Joining two list columns in Polars
Today I was working on my Polars code and I needed to join two two columns.
I should say this is my first time working with Polars and doing data analysis/manipulation/science at all, but I figured you guys might run into the same thing that I did.
I will try to post anything that I find interesting or that takes me some time to figure out.
I needed to join two columns of which one of them might not have a value into a list of strings column.
There is probably (definitely, there’s gotta be…) a better way of doing this, and I am also considering just learning some Rust to understand more how all of this is being process behind the scenes, maybe even write some plugins as well, as there have been some instances where using the eval function leaves me disatisfied.

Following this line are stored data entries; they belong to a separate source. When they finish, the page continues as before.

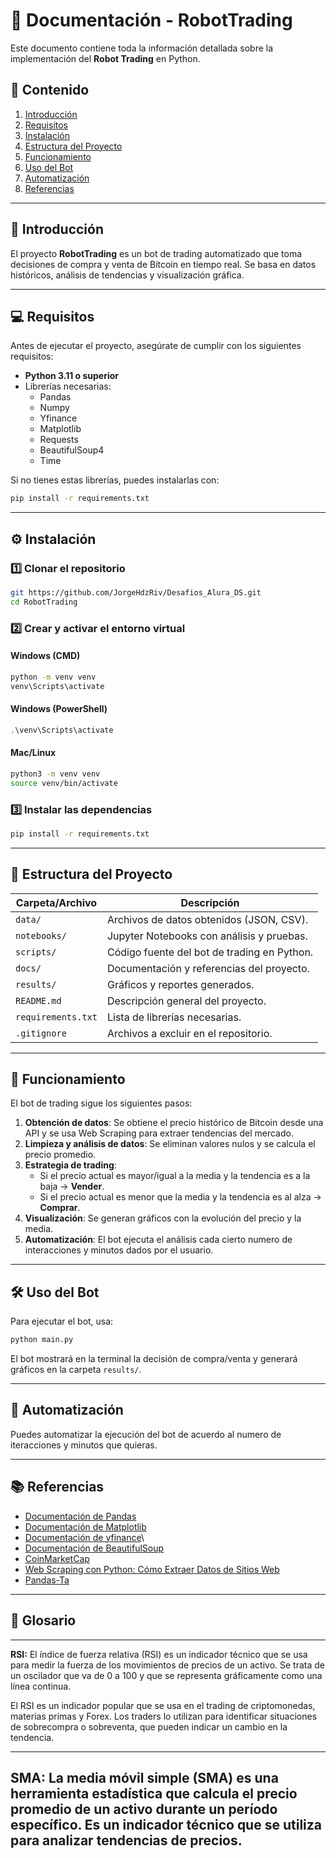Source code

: # 📖 Documentación - RobotTrading

Este documento contiene toda la información detallada sobre la implementación del **Robot Trading** en Python.

## 📌 Contenido

1. [Introducción](#introducción)
2. [Requisitos](#requisitos)
3. [Instalación](#instalación)
4. [Estructura del Proyecto](#estructura-del-proyecto)
5. [Funcionamiento](#funcionamiento)
6. [Uso del Bot](#uso-del-bot)
7. [Automatización](#automatización)
8. [Referencias](#referencias)

---

## 📜 Introducción

El proyecto **RobotTrading** es un bot de trading automatizado que toma decisiones de compra y venta de Bitcoin en tiempo real. Se basa en datos históricos, análisis de tendencias y visualización gráfica.

---

## 💻 Requisitos

Antes de ejecutar el proyecto, asegúrate de cumplir con los siguientes requisitos:

- **Python 3.11 o superior**
- Librerías necesarias:
  - Pandas
  - Numpy
  - Yfinance
  - Matplotlib
  - Requests
  - BeautifulSoup4
  - Time

Si no tienes estas librerías, puedes instalarlas con:

```bash
pip install -r requirements.txt
```

---

## ⚙️ Instalación

### **1️⃣ Clonar el repositorio**
```bash
git https://github.com/JorgeHdzRiv/Desafios_Alura_DS.git
cd RobotTrading
```

### **2️⃣ Crear y activar el entorno virtual**
#### **Windows (CMD)**
```cmd
python -m venv venv
venv\Scripts\activate
```

#### **Windows (PowerShell)**
```powershell
.\venv\Scripts\activate
```

#### **Mac/Linux**
```bash
python3 -m venv venv
source venv/bin/activate
```

### **3️⃣ Instalar las dependencias**
```bash
pip install -r requirements.txt
```

---

## 📂 Estructura del Proyecto

| Carpeta/Archivo       | Descripción |
|----------------------|-------------|
| `data/`             | Archivos de datos obtenidos (JSON, CSV). |
| `notebooks/`        | Jupyter Notebooks con análisis y pruebas. |
| `scripts/`          | Código fuente del bot de trading en Python. |
| `docs/`             | Documentación y referencias del proyecto. |
| `results/`          | Gráficos y reportes generados. |
| `README.md`         | Descripción general del proyecto. |
| `requirements.txt`  | Lista de librerías necesarias. |
| `.gitignore`        | Archivos a excluir en el repositorio. |

---

## 🚀 Funcionamiento

El bot de trading sigue los siguientes pasos:

1. **Obtención de datos**: Se obtiene el precio histórico de Bitcoin desde una API y se usa Web Scraping para extraer tendencias del mercado.
2. **Limpieza y análisis de datos**: Se eliminan valores nulos y se calcula el precio promedio.
3. **Estrategia de trading**:
   - Si el precio actual es mayor/igual a la media y la tendencia es a la baja → **Vender**.
   - Si el precio actual es menor que la media y la tendencia es al alza → **Comprar**.
4. **Visualización**: Se generan gráficos con la evolución del precio y la media.
5. **Automatización**: El bot ejecuta el análisis cada cierto numero de interacciones y minutos dados por el usuario.

---

## 🛠 Uso del Bot

Para ejecutar el bot, usa:

```bash
python main.py
```

El bot mostrará en la terminal la decisión de compra/venta y generará gráficos en la carpeta `results/`.

---

## 🔄 Automatización

Puedes automatizar la ejecución del bot de acuerdo al numero de iteracciones y minutos que quieras.

---

## 📚 Referencias

- [Documentación de Pandas](https://pandas.pydata.org/docs/)
- [Documentación de Matplotlib](https://matplotlib.org/stable/users/index.html)
- [Documentación de yfinance](https://pypi.org/project/yfinance/)\
- [Documentación de BeautifulSoup](https://www.crummy.com/software/BeautifulSoup/bs4/doc/)
- [CoinMarketCap](https://coinmarketcap.com/)
- [Web Scraping con Python: Cómo Extraer Datos de Sitios Web](https://www.youtube.com/watch?v=IKlwNKG2dus&t=972s)
- [Pandas-Ta](https://github.com/twopirllc/pandas-ta)


---

## 📖 Glosario
 ---
**RSI:** El índice de fuerza relativa (RSI) es un indicador técnico que se usa para medir la fuerza de los movimientos de precios de un activo. Se trata de un oscilador que va de 0 a 100 y que se representa gráficamente como una línea continua. 

El RSI es un indicador popular que se usa en el trading de criptomonedas, materias primas y Forex. Los traders lo utilizan para identificar situaciones de sobrecompra o sobreventa, que pueden indicar un cambio en la tendencia. 

---
**SMA:** La media móvil simple (SMA) es una herramienta estadística que calcula el precio promedio de un activo durante un período específico. Es un indicador técnico que se utiliza para analizar tendencias de precios. 
---




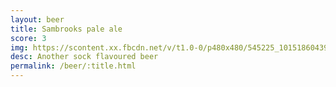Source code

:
 ```yaml
---
layout: beer
title: Sambrooks pale ale
score: 3
img: https://scontent.xx.fbcdn.net/v/t1.0-0/p480x480/545225_10151860439253745_1854856255_n.jpg?oh=274bd440e0e0d660263352a7d425f684&oe=58DF40FB
desc: Another sock flavoured beer
permalink: /beer/:title.html
---
```

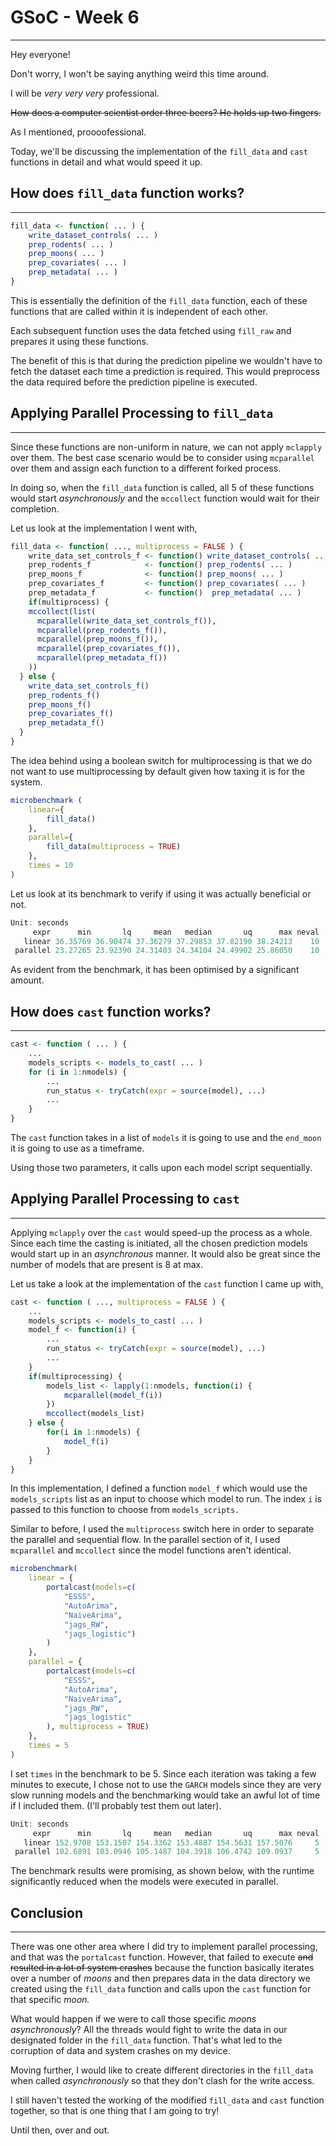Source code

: # GSoC - Week 6

---

Hey everyone!

Don't worry, I won't be saying anything weird this time around.

I will be *very very very* professional.

~~How does a computer scientist order three beers? He holds up two fingers.~~

As I mentioned, proooofessional.

Today, we'll be discussing the implementation of the `fill_data` and `cast` functions in detail and what would speed it up.

## How does `fill_data` function works?

---

```r
fill_data <- function( ... ) {
    write_dataset_controls( ... )
    prep_rodents( ... )
    prep_moons( ... )
    prep_covariates( ... )
    prep_metadata( ... )
}
```

This is essentially the definition of the `fill_data` function, each of these functions that are called within it is independent of each other.

Each subsequent function uses the data fetched using `fill_raw` and prepares it using these functions.

The benefit of this is that during the prediction pipeline we wouldn't have to fetch the dataset each time a prediction is required. This would preprocess the data required before the prediction pipeline is executed.

## Applying Parallel Processing to `fill_data`

---

Since these functions are non-uniform in nature, we can not apply `mclapply` over them. The best case scenario would be to consider using `mcparallel` over them and assign each function to a different forked process.

In doing so, when the `fill_data` function is called, all 5 of these functions would start *asynchronously* and the `mccollect` function would wait for their completion.

Let us look at the implementation I went with,

```r
fill_data <- function( ..., multiprocess = FALSE ) {
    write_data_set_controls_f <- function() write_dataset_controls( ... )
    prep_rodents_f            <- function() prep_rodents( ... )
    prep_moons_f              <- function() prep_moons( ... )
    prep_covariates_f         <- function() prep_covariates( ... )
    prep_metadata_f           <- function()  prep_metadata( ... )
    if(multiprocess) {
    mccollect(list(
      mcparallel(write_data_set_controls_f()),
      mcparallel(prep_rodents_f()),
      mcparallel(prep_moons_f()),
      mcparallel(prep_covariates_f()),
      mcparallel(prep_metadata_f())
    ))
  } else {
    write_data_set_controls_f()
    prep_rodents_f()
    prep_moons_f()
    prep_covariates_f()
    prep_metadata_f()
  }
}
```

The idea behind using a boolean switch for multiprocessing is that we do not want to use multiprocessing by default given how taxing it is for the system.

```r
microbenchmark (
    linear={
        fill_data()
    }, 
    parallel={
        fill_data(multiprocess = TRUE)
    }, 
    times = 10
)
```

Let us look at its benchmark to verify if using it was actually beneficial or not.

```r
Unit: seconds
     expr      min       lq     mean   median       uq      max neval
   linear 36.35769 36.90474 37.36279 37.29853 37.82190 38.24213    10
 parallel 23.27265 23.92390 24.31403 24.34104 24.49902 25.86050    10
```

As evident from the benchmark, it has been optimised by a significant amount. 

## How does `cast` function works?

---

```r
cast <- function ( ... ) {
    ...
    models_scripts <- models_to_cast( ... )
    for (i in 1:nmodels) {
        ...
        run_status <- tryCatch(expr = source(model), ...)
        ...
    }
}
```

The `cast` function takes in a list of `models` it is going to use and the `end_moon` it is going to use as a timeframe.

Using those two parameters, it calls upon each model script sequentially.

## Applying Parallel Processing to `cast`

---

Applying `mclapply` over the `cast` would speed-up the process as a whole. Since each time the casting is initiated, all the chosen prediction models would start up in an *asynchronous* manner. It would also be great since the number of models that are present is 8 at max.

Let us take a look at the implementation of the `cast` function I came up with,

```r
cast <- function ( ..., multiprocess = FALSE ) {
    ...
    models_scripts <- models_to_cast( ... )
    model_f <- function(i) {
        ...
        run_status <- tryCatch(expr = source(model), ...)
        ...
    }
    if(multiprocessing) {
        models_list <- lapply(1:nmodels, function(i) {
            mcparallel(model_f(i))
        })
        mccollect(models_list)
    } else {
        for(i in 1:nmodels) {
            model_f(i)
        }
    }
}
```

In this implementation, I defined a function `model_f` which would use the `models_scripts` list as an input to choose which model to run. The index `i` is passed to this function to choose from `models_scripts.`

Similar to before, I used the `multiprocess` switch here in order to separate the parallel and sequential flow. In the parallel section of it, I used `mcparallel` and `mccollect` since the model functions aren't identical.

```r
microbenchmark(
    linear = {
        portalcast(models=c(
            "ESSS", 
            "AutoArima", 
            "NaiveArima", 
            "jags_RW", 
            "jags_logistic")
        )
    }, 
    parallel = {
        portalcast(models=c(
            "ESSS",
            "AutoArima", 
            "NaiveArima", 
            "jags_RW", 
            "jags_logistic"
        ), multiprocess = TRUE)
    }, 
    times = 5
)
```

I set `times` in the benchmark to be 5. Since each iteration was taking a few minutes to execute, I chose not to use the `GARCH` models since they are very slow running models and the benchmarking would take an awful lot of time if I included them. (I'll probably test them out later).

```r
Unit: seconds
     expr      min       lq     mean   median       uq      max neval
   linear 152.9708 153.1507 154.3362 153.4887 154.5631 157.5076     5
 parallel 102.6891 103.0946 105.1487 104.3918 106.4742 109.0937     5
```

The benchmark results were promising, as shown below, with the runtime significantly reduced when the models were executed in parallel.

## Conclusion

---

There was one other area where I did try to implement parallel processing, and that was the `portalcast` function. However, that failed to execute ~~and resulted in a lot of system crashes~~ because the function basically iterates over a number of *moons* and then prepares data in the data directory we created using the `fill_data` function and calls upon the `cast` function for that specific *moon.*

What would happen if we were to call those specific *moons* *asynchronously*? All the threads would fight to write the data in our designated folder in the `fill_data` function. That's what led to the corruption of data and system crashes on my device.

Moving further, I would like to create different directories in the `fill_data` when called *asynchronously* so that they don't clash for the write access.

I still haven't tested the working of the modified `fill_data` and `cast` function together, so that is one thing that I am going to try!

Until then, over and out.
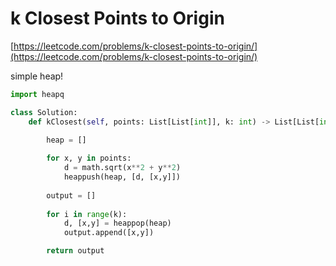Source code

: # k Closest Points to Origin

[https://leetcode.com/problems/k-closest-points-to-origin/](https://leetcode.com/problems/k-closest-points-to-origin/)

simple heap!

```python
import heapq

class Solution:
    def kClosest(self, points: List[List[int]], k: int) -> List[List[int]]:
        
        heap = []

        for x, y in points:
            d = math.sqrt(x**2 + y**2)
            heappush(heap, [d, [x,y]])
        
        output = []
        
        for i in range(k):
            d, [x,y] = heappop(heap)
            output.append([x,y])

        return output
```
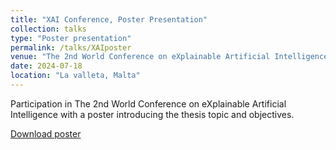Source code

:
 ```yaml
---
title: "XAI Conference, Poster Presentation"
collection: talks
type: "Poster presentation"
permalink: /talks/XAIposter
venue: "The 2nd World Conference on eXplainable Artificial Intelligence"
date: 2024-07-18
location: "La valleta, Malta"
---
```


Participation in The 2nd World Conference on eXplainable Artificial Intelligence with a poster introducing the thesis topic and objectives.

[Download poster](https://victosdur77.github.io/files/Poster_DC_Malta.pdf)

Anyways, I was trying to concat two lists where one of the columns, or even both, could have null values. This resulted in a list that had one or more null values as one of the entries.
Here is the code snippet:
./src/python/main.py
df = df.with_columns(
items_list=pl.when(
pl.col("item_1").is_not_null(),
).then(
pl.concat_list(
pl.col("item_1"),
pl.when(
pl.col("item_2_from_join").is_not_null(),
).then(
pl.col("item_2_from_join")
).otherwise(
pl.lit(None, dtype=pl.String)
)
)
)
)
Apparently, doing this conditional checking does not work as I thought it would. I was expecting something like this to happen
./src/python/main.py
ret = []
value_1 = "some"
value_2 = "value" or None
if value_1:
if not value_2:
ret.append(value_1)
else:
ret.append(value_2)
I don’t think my Polars code reflected that at all. And that is one of the main pitfalls I get into when writting Polars or Pandas. I tend to get tunnel vision and forget how to express my thoughts. I have tried to make it a habit to first write the logic in my language flavor of the day, in this case Python, and then trying to translate it to Polars or any other library. It is almost like using an ORM, which in itself is one more thing that I makes me forget that in reality, we are just working with SQL.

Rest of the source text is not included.